ABSTRACT

Over the previous four years, Nate Silver’s election forecast model has correctly predicted the Electoral College winner in 99/100 states and the outcome of 100/105 Senate elections. Silver was not the only election forecaster to succeed. Sam Wang, Drew Linzer, and Simon Jackman all developed election forecast models that predicted essentially the same outcome in the 2012 presidential election. In spite of this consensus among election forecasters, many in commercial print and broadcast media portrayed the election as a tossup. Some pundits even participated in a vocal backlash to the forecasts.
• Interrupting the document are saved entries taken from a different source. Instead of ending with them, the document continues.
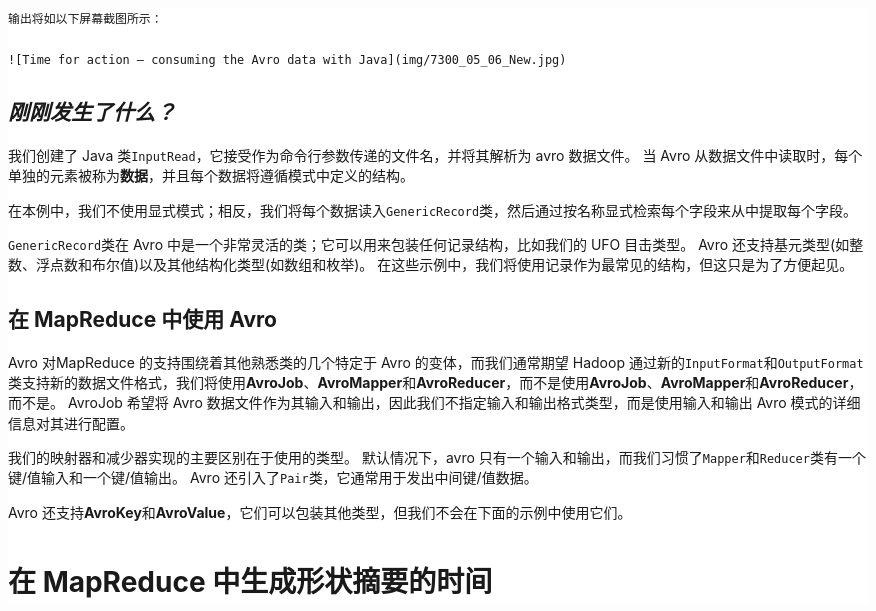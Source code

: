    输出将如以下屏幕截图所示：

    ![Time for action – consuming the Avro data with Java](img/7300_05_06_New.jpg)

## *刚刚发生了什么？*

我们创建了 Java 类`InputRead`，它接受作为命令行参数传递的文件名，并将其解析为 avro 数据文件。 当 Avro 从数据文件中读取时，每个单独的元素被称为**数据**，并且每个数据将遵循模式中定义的结构。

在本例中，我们不使用显式模式；相反，我们将每个数据读入`GenericRecord`类，然后通过按名称显式检索每个字段来从中提取每个字段。

`GenericRecord`类在 Avro 中是一个非常灵活的类；它可以用来包装任何记录结构，比如我们的 UFO 目击类型。 Avro 还支持基元类型(如整数、浮点数和布尔值)以及其他结构化类型(如数组和枚举)。 在这些示例中，我们将使用记录作为最常见的结构，但这只是为了方便起见。

## 在 MapReduce 中使用 Avro

Avro 对MapReduce 的支持围绕着其他熟悉类的几个特定于 Avro 的变体，而我们通常期望 Hadoop 通过新的`InputFormat`和`OutputFormat`类支持新的数据文件格式，我们将使用**AvroJob**、**AvroMapper**和**AvroReducer**，而不是使用**AvroJob**、**AvroMapper**和**AvroReducer**，而不是。 AvroJob 希望将 Avro 数据文件作为其输入和输出，因此我们不指定输入和输出格式类型，而是使用输入和输出 Avro 模式的详细信息对其进行配置。

我们的映射器和减少器实现的主要区别在于使用的类型。 默认情况下，avro 只有一个输入和输出，而我们习惯了`Mapper`和`Reducer`类有一个键/值输入和一个键/值输出。 Avro 还引入了`Pair`类，它通常用于发出中间键/值数据。

Avro 还支持**AvroKey**和**AvroValue**，它们可以包装其他类型，但我们不会在下面的示例中使用它们。

# 在 MapReduce 中生成形状摘要的时间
Peggy Noonan, former communications director for Ronald Reagan and columnist for The Wall Street Journal , reacted to Silver’s forecast by arguing that “nobody knows anything” about who would win; David Brooks of The New York Times proclaimed that election forecasters lived in “silly land;” and Jennifer Rubin of The Washington Post tweeted that polling averages were “junk” (as cited in Bartlett, 2012, para. 7). Joe Scarborough, former U.S. House Representative and host of Morning Joe on MSNBC , argued that the race was a tossup and anybody suggesting otherwise, Nate Silver included by name, “should be kept away from typewriters, computers, laptops, and microphones for the next ten days because they’re jokes” (Scarborough & Ridley, 2012).